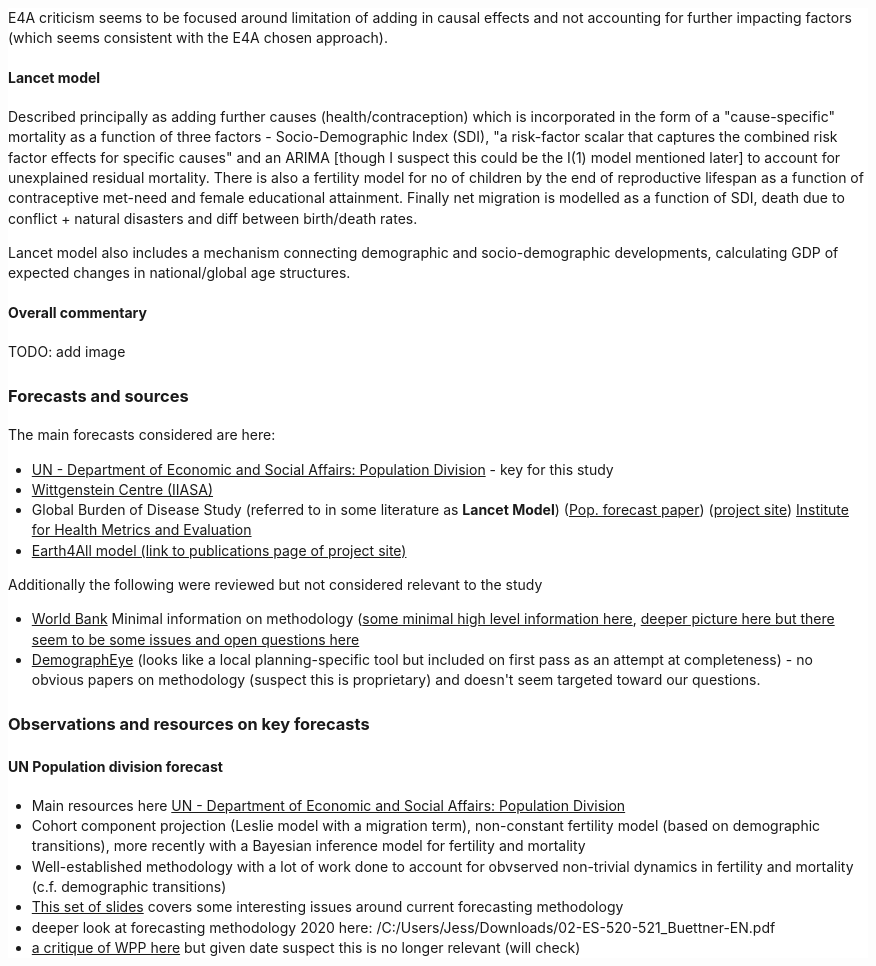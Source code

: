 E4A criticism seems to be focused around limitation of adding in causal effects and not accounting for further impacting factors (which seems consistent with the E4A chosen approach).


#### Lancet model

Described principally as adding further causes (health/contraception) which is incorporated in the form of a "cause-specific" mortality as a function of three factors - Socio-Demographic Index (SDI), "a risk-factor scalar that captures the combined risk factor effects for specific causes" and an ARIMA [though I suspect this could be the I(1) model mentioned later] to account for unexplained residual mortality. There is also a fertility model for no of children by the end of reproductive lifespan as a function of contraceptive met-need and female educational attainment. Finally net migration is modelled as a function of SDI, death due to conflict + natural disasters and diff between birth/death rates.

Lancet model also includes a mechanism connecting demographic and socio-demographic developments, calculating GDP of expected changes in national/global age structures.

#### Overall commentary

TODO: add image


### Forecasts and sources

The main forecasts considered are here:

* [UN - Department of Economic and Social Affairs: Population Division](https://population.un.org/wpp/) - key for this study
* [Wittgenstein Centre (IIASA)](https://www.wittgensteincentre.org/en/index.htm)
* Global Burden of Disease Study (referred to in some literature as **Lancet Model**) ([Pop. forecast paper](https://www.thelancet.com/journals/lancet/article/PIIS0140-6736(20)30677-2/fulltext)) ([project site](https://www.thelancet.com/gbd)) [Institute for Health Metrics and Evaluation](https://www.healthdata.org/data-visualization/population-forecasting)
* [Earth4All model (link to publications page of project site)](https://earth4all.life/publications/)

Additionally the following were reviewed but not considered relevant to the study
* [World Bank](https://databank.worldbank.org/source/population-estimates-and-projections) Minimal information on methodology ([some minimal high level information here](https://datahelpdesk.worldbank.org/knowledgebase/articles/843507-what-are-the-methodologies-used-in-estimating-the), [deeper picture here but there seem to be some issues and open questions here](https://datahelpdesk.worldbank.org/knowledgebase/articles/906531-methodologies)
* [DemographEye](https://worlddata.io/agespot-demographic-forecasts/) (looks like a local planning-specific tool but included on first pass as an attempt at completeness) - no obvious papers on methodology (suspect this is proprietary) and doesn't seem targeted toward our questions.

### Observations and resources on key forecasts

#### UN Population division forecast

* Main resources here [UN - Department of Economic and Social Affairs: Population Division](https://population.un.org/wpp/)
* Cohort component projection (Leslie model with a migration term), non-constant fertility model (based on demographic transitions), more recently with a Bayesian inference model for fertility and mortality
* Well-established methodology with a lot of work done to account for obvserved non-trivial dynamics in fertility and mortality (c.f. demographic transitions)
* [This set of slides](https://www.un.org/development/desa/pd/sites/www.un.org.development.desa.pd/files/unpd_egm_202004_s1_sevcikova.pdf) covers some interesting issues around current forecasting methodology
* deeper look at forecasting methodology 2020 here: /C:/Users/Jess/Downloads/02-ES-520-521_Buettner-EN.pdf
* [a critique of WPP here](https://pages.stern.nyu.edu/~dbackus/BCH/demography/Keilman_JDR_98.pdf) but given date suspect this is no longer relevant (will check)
--
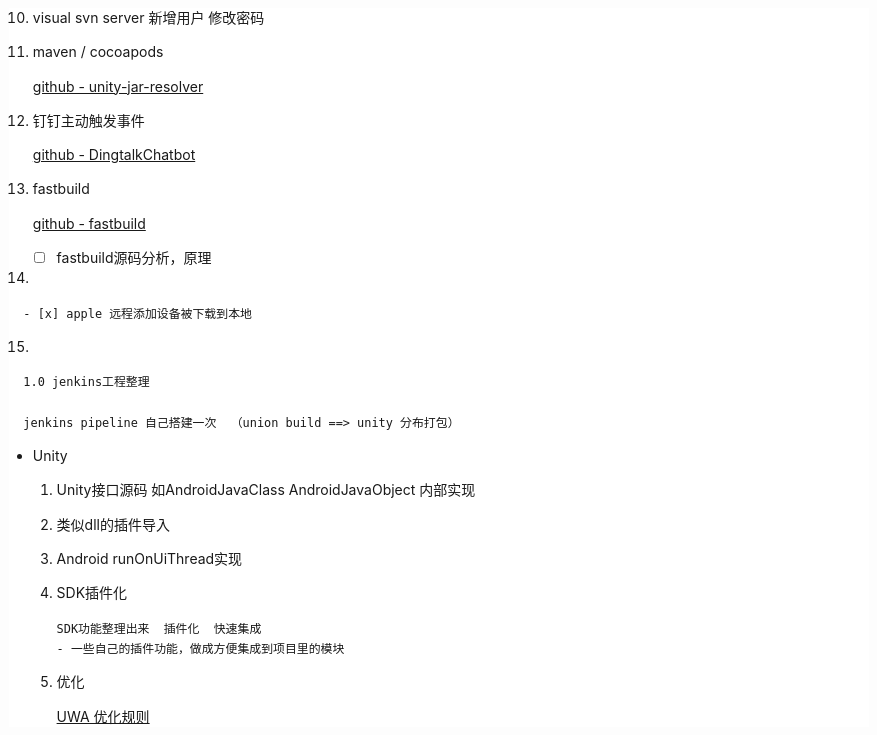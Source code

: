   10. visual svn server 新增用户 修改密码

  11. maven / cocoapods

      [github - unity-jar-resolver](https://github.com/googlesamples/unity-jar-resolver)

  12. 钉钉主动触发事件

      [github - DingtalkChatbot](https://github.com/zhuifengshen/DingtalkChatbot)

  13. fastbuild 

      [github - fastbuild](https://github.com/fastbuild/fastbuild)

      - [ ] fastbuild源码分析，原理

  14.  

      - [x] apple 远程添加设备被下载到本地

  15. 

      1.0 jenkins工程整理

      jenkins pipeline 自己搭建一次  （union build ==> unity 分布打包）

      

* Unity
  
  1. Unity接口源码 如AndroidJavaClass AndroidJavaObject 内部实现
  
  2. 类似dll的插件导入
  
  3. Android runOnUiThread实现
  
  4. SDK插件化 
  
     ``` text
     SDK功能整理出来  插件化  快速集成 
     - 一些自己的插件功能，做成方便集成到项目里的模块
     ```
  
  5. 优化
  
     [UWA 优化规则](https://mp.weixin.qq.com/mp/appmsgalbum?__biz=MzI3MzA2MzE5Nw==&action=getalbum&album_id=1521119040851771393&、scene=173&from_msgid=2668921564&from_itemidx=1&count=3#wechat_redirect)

■ EXERCISE REQUIREMENTS ■
The lines holding the string "effects" are what is needed from the material above.

■ RESPONSE TO THE EXERCISE ■
: E4A criticism seems to be focused around limitation of adding in causal effects and not accounting for further impacting factors (which seems consistent with the E4A chosen approach).
Described principally as adding further causes (health/contraception) which is incorporated in the form of a "cause-specific" mortality as a function of three factors - Socio-Demographic Index (SDI), "a risk-factor scalar that captures the combined risk factor effects for specific causes" and an ARIMA [though I suspect this could be the I(1) model mentioned later] to account for unexplained residual mortality. There is also a fertility model for no of children by the end of reproductive lifespan as a function of contraceptive met-need and female educational attainment. Finally net migration is modelled as a function of SDI, death due to conflict + natural disasters and diff between birth/death rates.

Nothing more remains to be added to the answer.